Damascus is a pivot point for understanding history and its movements. Conquered countless times, the city has always managed to remain steadfastly itself when its occupiers change.

During the last century, Damascus established many of the essentials of democracy: elections, a parliament, political parties, anti-government protests, freedom of the press.

Then came the Baath Party coup in 1963. Hafez al-Assad snatched freedom and instituted a paranoid regime. In 2000 his son Bashar succeeded him, and promised — at first — to redeem Syria. But the reform movement stalled.
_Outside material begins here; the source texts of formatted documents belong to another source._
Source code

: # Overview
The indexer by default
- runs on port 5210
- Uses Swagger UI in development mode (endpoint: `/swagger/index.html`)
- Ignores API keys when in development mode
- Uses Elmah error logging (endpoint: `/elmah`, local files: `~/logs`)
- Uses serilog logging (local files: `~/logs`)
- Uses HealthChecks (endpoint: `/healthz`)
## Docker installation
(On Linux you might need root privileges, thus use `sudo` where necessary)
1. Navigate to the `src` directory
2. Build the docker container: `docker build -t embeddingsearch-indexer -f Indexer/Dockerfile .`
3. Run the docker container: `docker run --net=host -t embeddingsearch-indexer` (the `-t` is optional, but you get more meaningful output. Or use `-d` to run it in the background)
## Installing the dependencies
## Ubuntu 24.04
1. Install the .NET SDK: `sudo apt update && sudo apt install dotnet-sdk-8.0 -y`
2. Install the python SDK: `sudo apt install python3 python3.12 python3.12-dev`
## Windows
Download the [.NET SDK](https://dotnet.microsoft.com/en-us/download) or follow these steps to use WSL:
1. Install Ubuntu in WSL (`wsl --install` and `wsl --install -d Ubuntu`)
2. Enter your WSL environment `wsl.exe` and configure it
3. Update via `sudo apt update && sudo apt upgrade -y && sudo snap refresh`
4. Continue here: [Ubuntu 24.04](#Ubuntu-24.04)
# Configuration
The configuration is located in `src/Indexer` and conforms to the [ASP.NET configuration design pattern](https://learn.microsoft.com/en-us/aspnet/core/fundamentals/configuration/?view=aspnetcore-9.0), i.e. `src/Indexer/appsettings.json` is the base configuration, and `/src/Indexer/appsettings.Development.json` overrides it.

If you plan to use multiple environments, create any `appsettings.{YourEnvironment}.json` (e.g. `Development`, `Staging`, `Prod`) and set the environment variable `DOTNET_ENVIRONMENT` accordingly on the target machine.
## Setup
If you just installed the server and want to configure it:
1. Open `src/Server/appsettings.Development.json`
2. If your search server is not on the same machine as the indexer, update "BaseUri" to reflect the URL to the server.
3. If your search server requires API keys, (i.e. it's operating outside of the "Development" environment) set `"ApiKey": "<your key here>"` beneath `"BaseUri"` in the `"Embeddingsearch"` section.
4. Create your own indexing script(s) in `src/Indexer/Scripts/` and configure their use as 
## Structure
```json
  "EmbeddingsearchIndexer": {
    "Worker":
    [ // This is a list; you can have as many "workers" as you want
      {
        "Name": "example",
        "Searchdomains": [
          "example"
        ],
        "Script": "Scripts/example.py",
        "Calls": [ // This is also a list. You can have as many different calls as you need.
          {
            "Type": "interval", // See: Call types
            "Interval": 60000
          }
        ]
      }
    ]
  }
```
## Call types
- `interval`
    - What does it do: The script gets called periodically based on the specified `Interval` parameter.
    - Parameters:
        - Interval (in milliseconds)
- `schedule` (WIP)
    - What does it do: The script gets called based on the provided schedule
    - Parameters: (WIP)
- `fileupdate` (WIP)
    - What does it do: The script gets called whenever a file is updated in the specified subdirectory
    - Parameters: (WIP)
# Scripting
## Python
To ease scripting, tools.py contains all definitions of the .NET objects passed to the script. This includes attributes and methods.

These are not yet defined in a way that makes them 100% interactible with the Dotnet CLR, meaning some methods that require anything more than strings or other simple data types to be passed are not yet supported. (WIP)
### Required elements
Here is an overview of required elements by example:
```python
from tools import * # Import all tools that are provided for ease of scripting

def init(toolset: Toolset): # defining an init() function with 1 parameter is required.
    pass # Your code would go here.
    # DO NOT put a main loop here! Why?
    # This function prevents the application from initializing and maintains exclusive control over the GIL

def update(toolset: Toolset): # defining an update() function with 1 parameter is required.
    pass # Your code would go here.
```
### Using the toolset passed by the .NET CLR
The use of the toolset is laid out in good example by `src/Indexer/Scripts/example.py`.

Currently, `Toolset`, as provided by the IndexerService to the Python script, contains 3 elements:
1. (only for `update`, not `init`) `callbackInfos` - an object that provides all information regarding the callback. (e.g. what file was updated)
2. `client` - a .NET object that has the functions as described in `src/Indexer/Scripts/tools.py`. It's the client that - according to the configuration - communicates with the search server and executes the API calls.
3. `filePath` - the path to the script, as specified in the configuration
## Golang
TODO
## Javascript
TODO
In March 2011, in the midst of the Arab Spring, protesters took to the streets of Damascus, demanding democratic reforms and the release of political prisoners. Security forces opened fire — and a revolution began, gradually convulsing all of Syria.

In a video from that time, President Bashar al-Assad’s soldiers trampled a group of young protesters shackled in chains on the ground: You want freedom, you animals? Tell me: What is freedom? That was the question. And the Assad regime responded decisively.

Meanwhile, in an area of Syria seized by Al Qaeda, a video camera documented how foreign fighters from Chechnya, France, Saudi Arabia and Tunisia were terrorizing the young people of the Syrian revolution, tearing down their flag. Then Al Qaeda posted signs on the roads under its control: “Democracy Is Blasphemy.”

The Syrian tragedy came to dominate screens worldwide. And the question for Arab nations was clear: Do you understand the fate of those who demand freedom and democracy? This question, which was answered with Syrian blood, confirmed that this dreadful Arab Spring must end in Damascus.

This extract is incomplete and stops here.